- John Oliver urges viewers to refer to Donald Trump as "Donald Drumpf"
- Episode no.: Season 3 Episode 3 (segment)
- Presented by: John Oliver
- Original air date: February 28, 2016
- Running time: 22 minutes

= Donald Trump (Last Week Tonight with John Oliver) =

"Donald Trump" is a segment of the HBO news satire television series Last Week Tonight with John Oliver that is devoted to Donald Trump, later the president of the United States. It first aired on February 28, 2016, as part of the third episode of Last Week Tonights third season, when Trump was the frontrunner for the Republican Party nomination for the presidency.

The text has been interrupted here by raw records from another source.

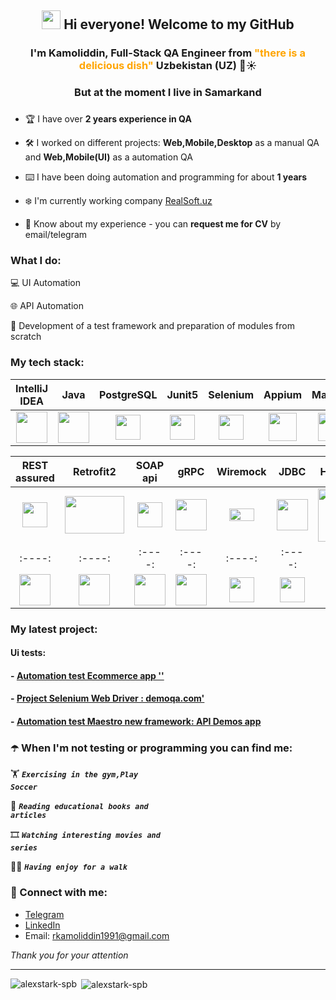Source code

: <h2 align="center"> <img src="https://media.giphy.com/media/hvRJCLFzcasrR4ia7z/giphy.gif" width="30px"> Hi everyone! Welcome to my GitHub</h2>
<h3 align="center">
  I'm Kamoliddin, Full-Stack QA Engineer from 
  <span style="color: orange;">"there is a delicious dish"</span> Uzbekistan (UZ) 
  <span>🍛☀️</span>
</h3>
<h3 align="center">But at the moment I live in Samarkand </h3>
<h3 align="center"></h3>

- :trophy: I have over **2 years experience in QA**

- :hammer_and_wrench: I worked on different projects: **Web,Mobile,Desktop** as a manual QA and **Web,Mobile(UI)** as a automation QA

- :keyboard: I have been doing automation and programming for about **1 years**

- :snowflake: I'm currently working company [RealSoft.uz](https://realsoft.uz/) 

- 📄 Know about my experience - you can **request me for CV** by email/telegram

<h3 align="left">What I do: </h3>

:computer: UI Automation

:globe_with_meridians: API Automation

:rocket: Development of a test framework and preparation of modules from scratch

<h3 align="left">My tech stack:</h3>

| IntelliJ IDEA | Java | PostgreSQL| Junit5 | Selenium | Appium | Maestro |
|:----:|:----:|:----:|:----:|:----:|:----:|:----:|
| <img src="https://fs.getcourse.ru/fileservice/file/download/a/159627/sc/383/h/ccb79347a3ba4f05bfb3129dfd913fcf.svg" width="50" height="50"> | <img src="https://fs.getcourse.ru/fileservice/file/download/a/159627/sc/56/h/07d564cc70e29ca3f184523294545f8b.svg" width="50" height="50"> | <img src="https://upload.wikimedia.org/wikipedia/commons/2/29/Postgresql_elephant.svg" width="40" height="40"> | <img src="https://fs.getcourse.ru/fileservice/file/download/a/159627/sc/390/h/b90dddb8bcf49db3d4ea4647f02cb479.svg" width="40" height="40"> | <img src="https://fs.getcourse.ru/fileservice/file/download/a/159627/sc/178/h/765d78cae8cf8967a7124cb8636c72f8.svg" width="40" height="40"> | <img src="https://w7.pngwing.com/pngs/372/674/png-transparent-appium-test-automation-software-testing-selenium-calabash-purple-violet-text-thumbnail.png" width="45" height="45"> | <img src="https://2384395183-files.gitbook.io/~/files/v0/b/gitbook-x-prod.appspot.com/o/spaces%2Fn5KVIOjVkVjYRyVWZ0yT%2Ficon%2FiWOlXXbwVTJ9BL1NdnUu%2Ficon-w-bg.svg?alt=media&token=db2884aa-e09e-4296-b8c7-ac8f1c709343" width="45" height="45"> |

| REST assured | Retrofit2 | SOAP api | gRPC | Wiremock | JDBC | Hibernate | 
|:----:|:----:|:----:|:----:|:----:|:----:|:----:|
| <img src="https://fs.getcourse.ru/fileservice/file/download/a/159627/sc/428/h/c14aaadcc88c5e412b14dcfb7785dde5.svg" width="40" height="40"> | <img src="https://codingwithmitch.s3.amazonaws.com/static/blog/f099482c-28a2-11e9-b183-2aabe8ede8eb/retrofit2_getting_started.png" width="95" height="60"> | <img src="https://fs.getcourse.ru/fileservice/file/download/a/159627/sc/395/h/cd53a722c1f8ffde957e224c3fbf91de.png" width="40" height="40"> | <img src="https://fs.getcourse.ru/fileservice/file/download/a/159627/sc/382/h/f4f3f1f3a43fb276900d2cc5fe3de5cc.svg" width="50" height="50"> | <img src="https://fs.getcourse.ru/fileservice/file/download/a/159627/sc/158/h/7fd3903fa44e028850d9346df2898baa.png" width="40" height="20"> | <img src="https://fs.getcourse.ru/fileservice/file/download/a/159627/sc/164/h/7d90ad874f0bef32137070f887b7e7c9.svg" width="50" height="50"> | <img src="https://hibernate.org/images/hibernate-logo.svg" width="85" height="85"> | | GitHub | Jenkins | GitLab CI/CD | Docker | Allure Report | Allure TestOps |
|:----:|:----:|:----:|:----:|:----:|:----:|
| <img src="https://fs.getcourse.ru/fileservice/file/download/a/159627/sc/247/h/fd6e833503e0e9255ae86ec12fcd6a82.svg" width="50" height="50"> | <img src="https://fs.getcourse.ru/fileservice/file/download/a/159627/sc/93/h/2ec41c19823d5239d3b6c540cfe97202.svg" width="50" height="50"> | <img src="https://miro.medium.com/v2/resize:fit:640/format:webp/1*HP0Qss6BAQcv0UbHb21YFQ.png" width="50" height="50"> |<img src="https://fs.getcourse.ru/fileservice/file/download/a/159627/sc/321/h/c8dff31ce0854741a2ba5feb45b40a3b.svg" width="50" height="50"> | <img src="https://fs.getcourse.ru/fileservice/file/download/a/159627/sc/185/h/c79ab1cf937ba73a952a0a02a11e9469.svg" width="40" height="40"> | <img src="https://fs.getcourse.ru/fileservice/file/download/a/159627/sc/333/h/32108dd5b6c9c9c3cf4220fe6b2cc7fc.svg" width="40" height="40"> |

### My latest project:
#### Ui tests:
#### - [Automation test Ecommerce app ''](https://github.com/RavshanovKamoliddin/Appium_Android_IOS_Test)
#### - [Project Selenium Web Driver : demoqa.com'](https://github.com/RavshanovKamoliddin/SeleniumWebDriverJava.git)
#### - [Automation test Maestro new framework: API Demos app](https://github.com/RavshanovKamoliddin/maestro.git)

### :open_umbrella: When I'm not testing or programming you can find me:

:weight_lifting:  <code><strong>*Exercising in the gym,Play Soccer*</strong></code>

:open_book:  <code><strong>*Reading educational books and articles*</strong></code>

:film_strip:  <code><strong>*Watching interesting movies and series*</strong></code>

:walking_man: <code><strong>*Having enjoy for a walk*</strong></code>

### :email:	Connect with me:
+ [Telegram](https://t.me/kamoliddin_ravshan)
+ [LinkedIn](https://www.linkedin.com/in/ravshanovkamoliddin)
+ Email: rkamoliddin1991@gmail.com

_Thank you for your attention_
___
<p><img align="left" src="https://github-readme-stats.vercel.app/api/top-langs?username=RavshanovKamoliddin-spb&theme=great-gatsby&show_icons=true&locale=en&layout=normal" alt="alexstark-spb" /></p>

<p>&nbsp;<img align="center" src="https://github-readme-stats.vercel.app/api?username=RavshanovKamoliddin-spb&theme=great-gatsby&show_icons=true&locale=en" alt="alexstark-spb" /></p>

During the 22-minute segment, comedian John Oliver discusses Trump's 2016 presidential campaign and his career in business. Oliver outlines Trump's campaign rhetoric, varying political positions, and failed business ventures. The comedian also criticizes Trump for making offensive and false statements, and says the Trump family name was changed at one point from the ancestral name Drumpf.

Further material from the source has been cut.